▸ WHAT IS REQUIRED
Copy each line of the entries beneath that contains the word "used".

▸ RECORD SET
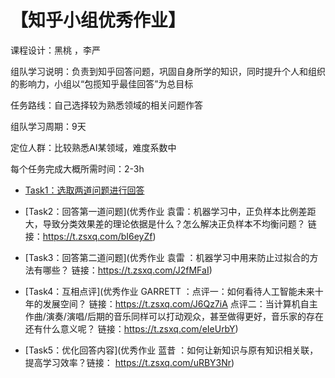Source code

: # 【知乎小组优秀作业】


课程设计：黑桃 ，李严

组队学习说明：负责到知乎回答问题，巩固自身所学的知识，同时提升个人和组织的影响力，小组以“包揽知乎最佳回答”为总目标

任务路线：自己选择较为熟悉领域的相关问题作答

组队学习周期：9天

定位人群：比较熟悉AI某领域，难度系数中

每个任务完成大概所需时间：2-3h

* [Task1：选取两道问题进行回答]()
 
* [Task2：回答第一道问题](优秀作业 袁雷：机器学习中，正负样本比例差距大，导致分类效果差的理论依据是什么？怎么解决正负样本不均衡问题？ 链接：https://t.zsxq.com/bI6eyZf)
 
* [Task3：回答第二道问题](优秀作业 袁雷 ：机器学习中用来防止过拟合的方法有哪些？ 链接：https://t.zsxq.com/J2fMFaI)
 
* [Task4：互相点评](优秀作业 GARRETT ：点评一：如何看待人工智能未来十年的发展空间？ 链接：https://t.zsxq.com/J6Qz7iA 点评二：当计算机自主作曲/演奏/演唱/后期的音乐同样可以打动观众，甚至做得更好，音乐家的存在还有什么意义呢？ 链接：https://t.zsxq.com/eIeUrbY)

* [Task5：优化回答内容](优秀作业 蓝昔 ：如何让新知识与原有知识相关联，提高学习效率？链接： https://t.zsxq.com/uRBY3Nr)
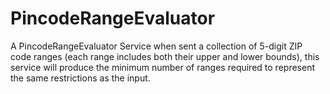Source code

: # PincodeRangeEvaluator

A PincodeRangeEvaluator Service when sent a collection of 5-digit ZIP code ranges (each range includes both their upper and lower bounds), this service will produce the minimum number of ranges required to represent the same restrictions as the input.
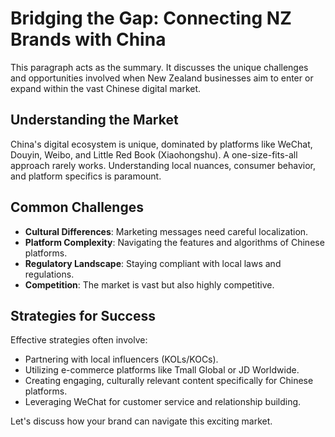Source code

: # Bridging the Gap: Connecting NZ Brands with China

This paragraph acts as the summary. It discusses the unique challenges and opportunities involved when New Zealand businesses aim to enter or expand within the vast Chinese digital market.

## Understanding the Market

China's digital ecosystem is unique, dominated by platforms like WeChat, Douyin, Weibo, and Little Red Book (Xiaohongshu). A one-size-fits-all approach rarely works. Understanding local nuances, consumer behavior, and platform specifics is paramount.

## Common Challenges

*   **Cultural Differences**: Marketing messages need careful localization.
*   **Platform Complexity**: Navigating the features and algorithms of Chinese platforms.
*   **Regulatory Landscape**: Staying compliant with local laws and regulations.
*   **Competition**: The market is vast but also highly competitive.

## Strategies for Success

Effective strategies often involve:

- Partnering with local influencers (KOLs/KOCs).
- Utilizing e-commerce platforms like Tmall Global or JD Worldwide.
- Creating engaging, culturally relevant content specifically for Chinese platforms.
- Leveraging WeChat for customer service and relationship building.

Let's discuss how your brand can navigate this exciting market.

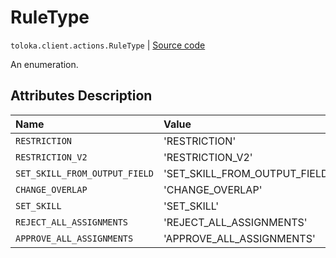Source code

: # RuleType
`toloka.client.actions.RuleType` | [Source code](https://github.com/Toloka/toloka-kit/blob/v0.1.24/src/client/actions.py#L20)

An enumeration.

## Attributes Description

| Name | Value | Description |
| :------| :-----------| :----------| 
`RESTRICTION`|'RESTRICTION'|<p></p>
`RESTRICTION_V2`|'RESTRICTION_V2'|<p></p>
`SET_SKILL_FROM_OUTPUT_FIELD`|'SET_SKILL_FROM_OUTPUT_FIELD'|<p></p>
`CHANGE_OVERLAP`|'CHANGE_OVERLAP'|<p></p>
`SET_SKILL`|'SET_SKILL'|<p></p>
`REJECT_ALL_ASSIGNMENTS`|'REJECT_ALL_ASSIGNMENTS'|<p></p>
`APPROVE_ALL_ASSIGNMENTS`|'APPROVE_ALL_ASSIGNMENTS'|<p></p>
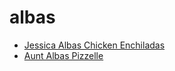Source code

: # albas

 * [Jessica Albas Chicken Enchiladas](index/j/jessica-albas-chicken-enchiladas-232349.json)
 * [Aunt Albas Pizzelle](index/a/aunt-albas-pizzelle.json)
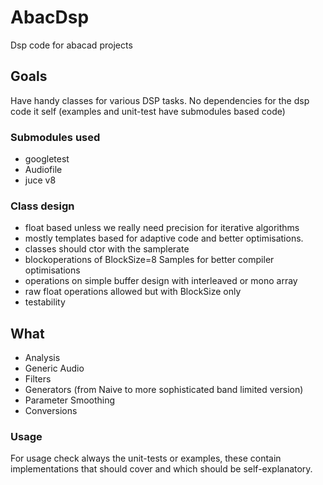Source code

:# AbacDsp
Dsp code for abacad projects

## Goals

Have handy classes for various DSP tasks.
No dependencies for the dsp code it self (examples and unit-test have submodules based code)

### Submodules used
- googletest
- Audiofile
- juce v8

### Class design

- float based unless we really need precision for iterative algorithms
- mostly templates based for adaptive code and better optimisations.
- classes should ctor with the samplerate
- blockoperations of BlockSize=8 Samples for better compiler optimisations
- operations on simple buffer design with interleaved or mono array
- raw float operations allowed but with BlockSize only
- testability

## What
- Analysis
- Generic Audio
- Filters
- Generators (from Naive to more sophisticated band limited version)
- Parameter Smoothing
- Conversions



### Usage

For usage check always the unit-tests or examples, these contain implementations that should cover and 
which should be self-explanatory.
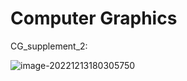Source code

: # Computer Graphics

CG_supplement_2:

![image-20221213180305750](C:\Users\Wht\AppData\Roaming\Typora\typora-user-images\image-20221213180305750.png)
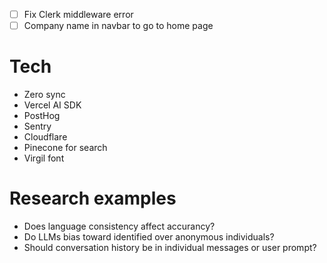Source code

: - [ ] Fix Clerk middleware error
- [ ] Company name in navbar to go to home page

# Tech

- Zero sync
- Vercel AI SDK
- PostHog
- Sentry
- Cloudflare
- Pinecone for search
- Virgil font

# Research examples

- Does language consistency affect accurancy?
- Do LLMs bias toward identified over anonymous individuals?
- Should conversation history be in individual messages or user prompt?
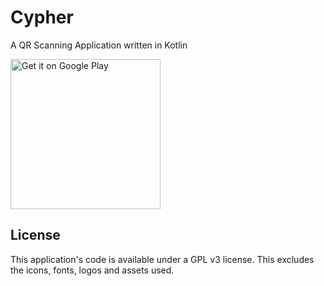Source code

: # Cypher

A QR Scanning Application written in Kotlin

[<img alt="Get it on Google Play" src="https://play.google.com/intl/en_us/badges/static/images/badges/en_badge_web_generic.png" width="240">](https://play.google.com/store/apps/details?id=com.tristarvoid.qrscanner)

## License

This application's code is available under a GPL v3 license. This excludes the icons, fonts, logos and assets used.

▸ WRITTEN RESPONSE
### Submodules used
This application's code is available under a GPL v3 license. This excludes the icons, fonts, logos and assets used.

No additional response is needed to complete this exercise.